** Task prompt **
Using the data below, return the stretch from the line that contains "- Visualização e" through the line that contains "- **Gestão de Recursos Humanos**", both included, exactly as it stands and nothing beyond it.
▬▬▬▬▬▬▬▬▬▬
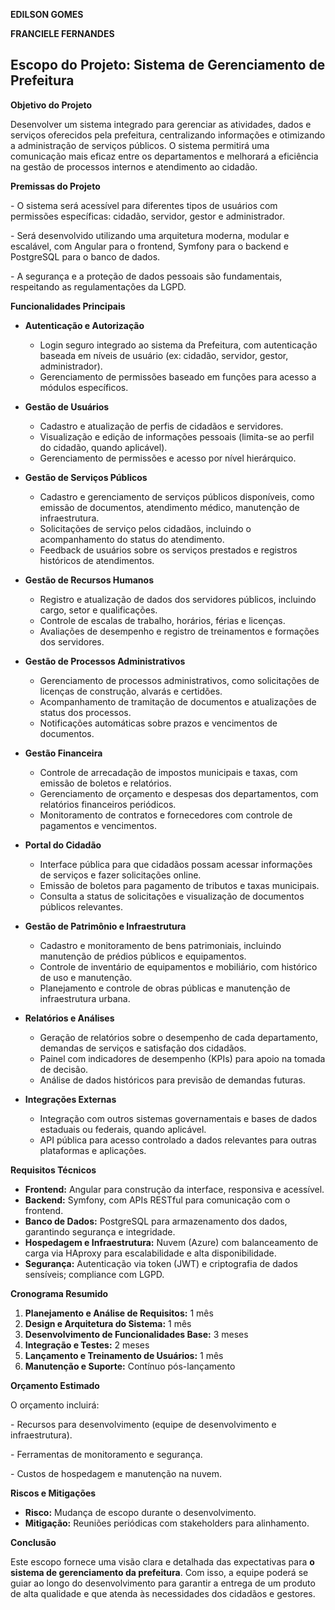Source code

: **EDILSON GOMES**

**FRANCIELE FERNANDES**



## **Escopo do Projeto: Sistema de Gerenciamento de Prefeitura**

**Objetivo do Projeto**

Desenvolver um sistema integrado para gerenciar as atividades, dados e serviços oferecidos pela prefeitura, centralizando informações e otimizando a administração de serviços públicos. O sistema permitirá uma comunicação mais eficaz entre os departamentos e melhorará a eficiência na gestão de processos internos e atendimento ao cidadão.

**Premissas do Projeto** 

\- O sistema será acessível para diferentes tipos de usuários com permissões específicas: cidadão, servidor, gestor e administrador.

\- Será desenvolvido utilizando uma arquitetura moderna, modular e escalável, com Angular para o frontend, Symfony para o backend e PostgreSQL para o banco de dados.

\- A segurança e a proteção de dados pessoais são fundamentais, respeitando as regulamentações da LGPD.

 

**Funcionalidades Principais**

- **Autenticação e Autorização**
  - Login seguro integrado ao sistema da Prefeitura, com autenticação baseada em níveis de usuário (ex: cidadão, servidor, gestor, administrador).
  - Gerenciamento de permissões baseado em funções para acesso a módulos específicos.

- **Gestão de Usuários**
  - Cadastro e atualização de perfis de cidadãos e servidores.
  - Visualização e edição de informações pessoais (limita-se ao perfil do cidadão, quando aplicável).
  - Gerenciamento de permissões e acesso por nível hierárquico.

- **Gestão de Serviços Públicos**
  - Cadastro e gerenciamento de serviços públicos disponíveis, como emissão de documentos, atendimento médico, manutenção de infraestrutura.
  - Solicitações de serviço pelos cidadãos, incluindo o acompanhamento do status do atendimento.
  - Feedback de usuários sobre os serviços prestados e registros históricos de atendimentos.

- **Gestão de Recursos Humanos**
  - Registro e atualização de dados dos servidores públicos, incluindo cargo, setor e qualificações.
  - Controle de escalas de trabalho, horários, férias e licenças.
  -  Avaliações de desempenho e registro de treinamentos e formações dos servidores.

- **Gestão de Processos Administrativos**
  - Gerenciamento de processos administrativos, como solicitações de licenças de construção, alvarás e certidões.
  - Acompanhamento de tramitação de documentos e atualizações de status dos processos.
  - Notificações automáticas sobre prazos e vencimentos de documentos.

- **Gestão Financeira**
  - Controle de arrecadação de impostos municipais e taxas, com emissão de boletos e relatórios.
  - Gerenciamento de orçamento e despesas dos departamentos, com relatórios financeiros periódicos.
  - Monitoramento de contratos e fornecedores com controle de pagamentos e vencimentos.

- **Portal do Cidadão**
  - Interface pública para que cidadãos possam acessar informações de serviços e fazer solicitações online.
  - Emissão de boletos para pagamento de tributos e taxas municipais.
  - Consulta a status de solicitações e visualização de documentos públicos relevantes.

- **Gestão de Patrimônio e Infraestrutura**
  - Cadastro e monitoramento de bens patrimoniais, incluindo manutenção de prédios públicos e equipamentos.
  - Controle de inventário de equipamentos e mobiliário, com histórico de uso e manutenção.
  - Planejamento e controle de obras públicas e manutenção de infraestrutura urbana.

- **Relatórios e Análises**
  - Geração de relatórios sobre o desempenho de cada departamento, demandas de serviços e satisfação dos cidadãos.
  - Painel com indicadores de desempenho (KPIs) para apoio na tomada de decisão.
  - Análise de dados históricos para previsão de demandas futuras.

- **Integrações Externas**
  - Integração com outros sistemas governamentais e bases de dados estaduais ou federais, quando aplicável.
  - API pública para acesso controlado a dados relevantes para outras plataformas e aplicações.

**Requisitos Técnicos**

- **Frontend:** Angular para construção da interface, responsiva e acessível.
- **Backend:** Symfony, com APIs RESTful para comunicação com o frontend.
- **Banco de Dados:** PostgreSQL para armazenamento dos dados, garantindo segurança e integridade.
- **Hospedagem e Infraestrutura:** Nuvem (Azure) com balanceamento de carga via HAproxy para escalabilidade e alta disponibilidade.
- **Segurança:** Autenticação via token (JWT) e criptografia de dados sensíveis; compliance com LGPD.

 

**Cronograma Resumido**

1. **Planejamento e Análise de Requisitos:** 1 mês
2. **Design e Arquitetura do Sistema:** 1 mês
3. **Desenvolvimento de Funcionalidades Base:** 3 meses
4. **Integração e Testes:** 2 meses
5. **Lançamento e Treinamento de Usuários:** 1 mês
6. **Manutenção e Suporte:** Contínuo pós-lançamento

**Orçamento Estimado**

O orçamento incluirá:

\- Recursos para desenvolvimento (equipe de desenvolvimento e infraestrutura).

\- Ferramentas de monitoramento e segurança.

\- Custos de hospedagem e manutenção na nuvem.

 

**Riscos e Mitigações**

- **Risco:** Mudança de escopo durante o desenvolvimento.
- **Mitigação:** Reuniões periódicas com stakeholders para alinhamento.

**Conclusão**

Este escopo fornece uma visão clara e detalhada das expectativas para **o sistema de gerenciamento da prefeitura**. Com isso, a equipe poderá se guiar ao longo do desenvolvimento para garantir a entrega de um produto de alta qualidade e que atenda às necessidades dos cidadãos e gestores.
▬▬▬▬▬▬▬▬▬▬
** Reply to the task **
  - Visualização e edição de informações pessoais (limita-se ao perfil do cidadão, quando aplicável).
  - Gerenciamento de permissões e acesso por nível hierárquico.

- **Gestão de Serviços Públicos**
  - Cadastro e gerenciamento de serviços públicos disponíveis, como emissão de documentos, atendimento médico, manutenção de infraestrutura.
  - Solicitações de serviço pelos cidadãos, incluindo o acompanhamento do status do atendimento.
  - Feedback de usuários sobre os serviços prestados e registros históricos de atendimentos.

- **Gestão de Recursos Humanos**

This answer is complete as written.